## WORKING DATA
_ _ _ _ _
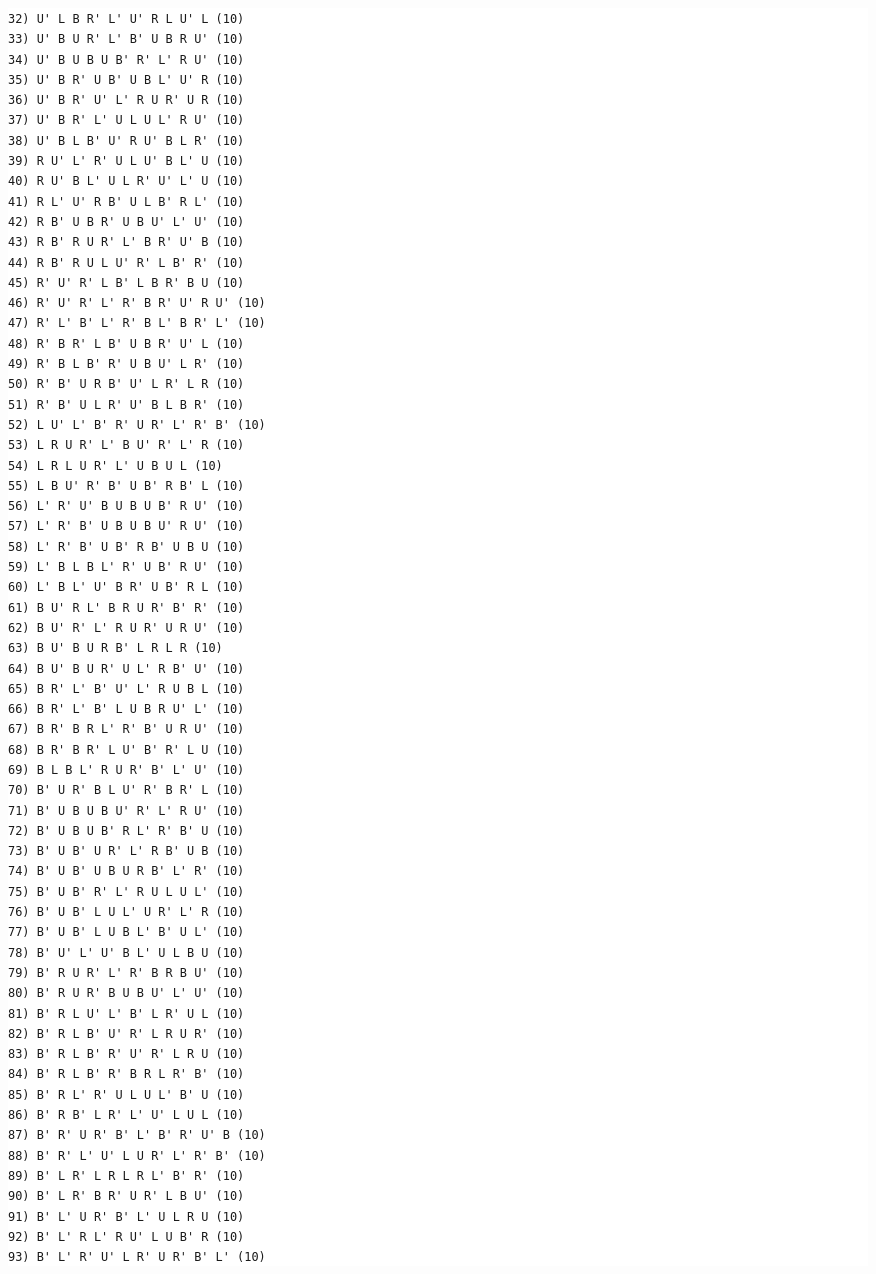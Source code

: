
 ```
32) U' L B R' L' U' R L U' L (10)
33) U' B U R' L' B' U B R U' (10)
34) U' B U B U B' R' L' R U' (10)
35) U' B R' U B' U B L' U' R (10)
36) U' B R' U' L' R U R' U R (10)
37) U' B R' L' U L U L' R U' (10)
38) U' B L B' U' R U' B L R' (10)
39) R U' L' R' U L U' B L' U (10)
40) R U' B L' U L R' U' L' U (10)
41) R L' U' R B' U L B' R L' (10)
42) R B' U B R' U B U' L' U' (10)
43) R B' R U R' L' B R' U' B (10)
44) R B' R U L U' R' L B' R' (10)
45) R' U' R' L B' L B R' B U (10)
46) R' U' R' L' R' B R' U' R U' (10)
47) R' L' B' L' R' B L' B R' L' (10)
48) R' B R' L B' U B R' U' L (10)
49) R' B L B' R' U B U' L R' (10)
50) R' B' U R B' U' L R' L R (10)
51) R' B' U L R' U' B L B R' (10)
52) L U' L' B' R' U R' L' R' B' (10)
53) L R U R' L' B U' R' L' R (10)
54) L R L U R' L' U B U L (10)
55) L B U' R' B' U B' R B' L (10)
56) L' R' U' B U B U B' R U' (10)
57) L' R' B' U B U B U' R U' (10)
58) L' R' B' U B' R B' U B U (10)
59) L' B L B L' R' U B' R U' (10)
60) L' B L' U' B R' U B' R L (10)
61) B U' R L' B R U R' B' R' (10)
62) B U' R' L' R U R' U R U' (10)
63) B U' B U R B' L R L R (10)
64) B U' B U R' U L' R B' U' (10)
65) B R' L' B' U' L' R U B L (10)
66) B R' L' B' L U B R U' L' (10)
67) B R' B R L' R' B' U R U' (10)
68) B R' B R' L U' B' R' L U (10)
69) B L B L' R U R' B' L' U' (10)
70) B' U R' B L U' R' B R' L (10)
71) B' U B U B U' R' L' R U' (10)
72) B' U B U B' R L' R' B' U (10)
73) B' U B' U R' L' R B' U B (10)
74) B' U B' U B U R B' L' R' (10)
75) B' U B' R' L' R U L U L' (10)
76) B' U B' L U L' U R' L' R (10)
77) B' U B' L U B L' B' U L' (10)
78) B' U' L' U' B L' U L B U (10)
79) B' R U R' L' R' B R B U' (10)
80) B' R U R' B U B U' L' U' (10)
81) B' R L U' L' B' L R' U L (10)
82) B' R L B' U' R' L R U R' (10)
83) B' R L B' R' U' R' L R U (10)
84) B' R L B' R' B R L R' B' (10)
85) B' R L' R' U L U L' B' U (10)
86) B' R B' L R' L' U' L U L (10)
87) B' R' U R' B' L' B' R' U' B (10)
88) B' R' L' U' L U R' L' R' B' (10)
89) B' L R' L R L R L' B' R' (10)
90) B' L R' B R' U R' L B U' (10)
91) B' L' U R' B' L' U L R U (10)
92) B' L' R L' R U' L U B' R (10)
93) B' L' R' U' L R' U R' B' L' (10)
```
_ _ _ _ _
## WHAT TO DO
Set down all the entries above verbatim, and include none of the pictures.

## RESULT FOR THIS TASK
Source code

:
 ```
32) U' L B R' L' U' R L U' L (10)
33) U' B U R' L' B' U B R U' (10)
34) U' B U B U B' R' L' R U' (10)
35) U' B R' U B' U B L' U' R (10)
36) U' B R' U' L' R U R' U R (10)
37) U' B R' L' U L U L' R U' (10)
38) U' B L B' U' R U' B L R' (10)
39) R U' L' R' U L U' B L' U (10)
40) R U' B L' U L R' U' L' U (10)
41) R L' U' R B' U L B' R L' (10)
42) R B' U B R' U B U' L' U' (10)
43) R B' R U R' L' B R' U' B (10)
44) R B' R U L U' R' L B' R' (10)
45) R' U' R' L B' L B R' B U (10)
46) R' U' R' L' R' B R' U' R U' (10)
47) R' L' B' L' R' B L' B R' L' (10)
48) R' B R' L B' U B R' U' L (10)
49) R' B L B' R' U B U' L R' (10)
50) R' B' U R B' U' L R' L R (10)
51) R' B' U L R' U' B L B R' (10)
52) L U' L' B' R' U R' L' R' B' (10)
53) L R U R' L' B U' R' L' R (10)
54) L R L U R' L' U B U L (10)
55) L B U' R' B' U B' R B' L (10)
56) L' R' U' B U B U B' R U' (10)
57) L' R' B' U B U B U' R U' (10)
58) L' R' B' U B' R B' U B U (10)
59) L' B L B L' R' U B' R U' (10)
60) L' B L' U' B R' U B' R L (10)
61) B U' R L' B R U R' B' R' (10)
62) B U' R' L' R U R' U R U' (10)
63) B U' B U R B' L R L R (10)
64) B U' B U R' U L' R B' U' (10)
65) B R' L' B' U' L' R U B L (10)
66) B R' L' B' L U B R U' L' (10)
67) B R' B R L' R' B' U R U' (10)
68) B R' B R' L U' B' R' L U (10)
69) B L B L' R U R' B' L' U' (10)
70) B' U R' B L U' R' B R' L (10)
71) B' U B U B U' R' L' R U' (10)
72) B' U B U B' R L' R' B' U (10)
73) B' U B' U R' L' R B' U B (10)
74) B' U B' U B U R B' L' R' (10)
75) B' U B' R' L' R U L U L' (10)
76) B' U B' L U L' U R' L' R (10)
77) B' U B' L U B L' B' U L' (10)
78) B' U' L' U' B L' U L B U (10)
79) B' R U R' L' R' B R B U' (10)
80) B' R U R' B U B U' L' U' (10)
81) B' R L U' L' B' L R' U L (10)
82) B' R L B' U' R' L R U R' (10)
83) B' R L B' R' U' R' L R U (10)
84) B' R L B' R' B R L R' B' (10)
85) B' R L' R' U L U L' B' U (10)
86) B' R B' L R' L' U' L U L (10)
87) B' R' U R' B' L' B' R' U' B (10)
88) B' R' L' U' L U R' L' R' B' (10)
89) B' L R' L R L R L' B' R' (10)
90) B' L R' B R' U R' L B U' (10)
91) B' L' U R' B' L' U L R U (10)
92) B' L' R L' R U' L U B' R (10)
93) B' L' R' U' L R' U R' B' L' (10)
```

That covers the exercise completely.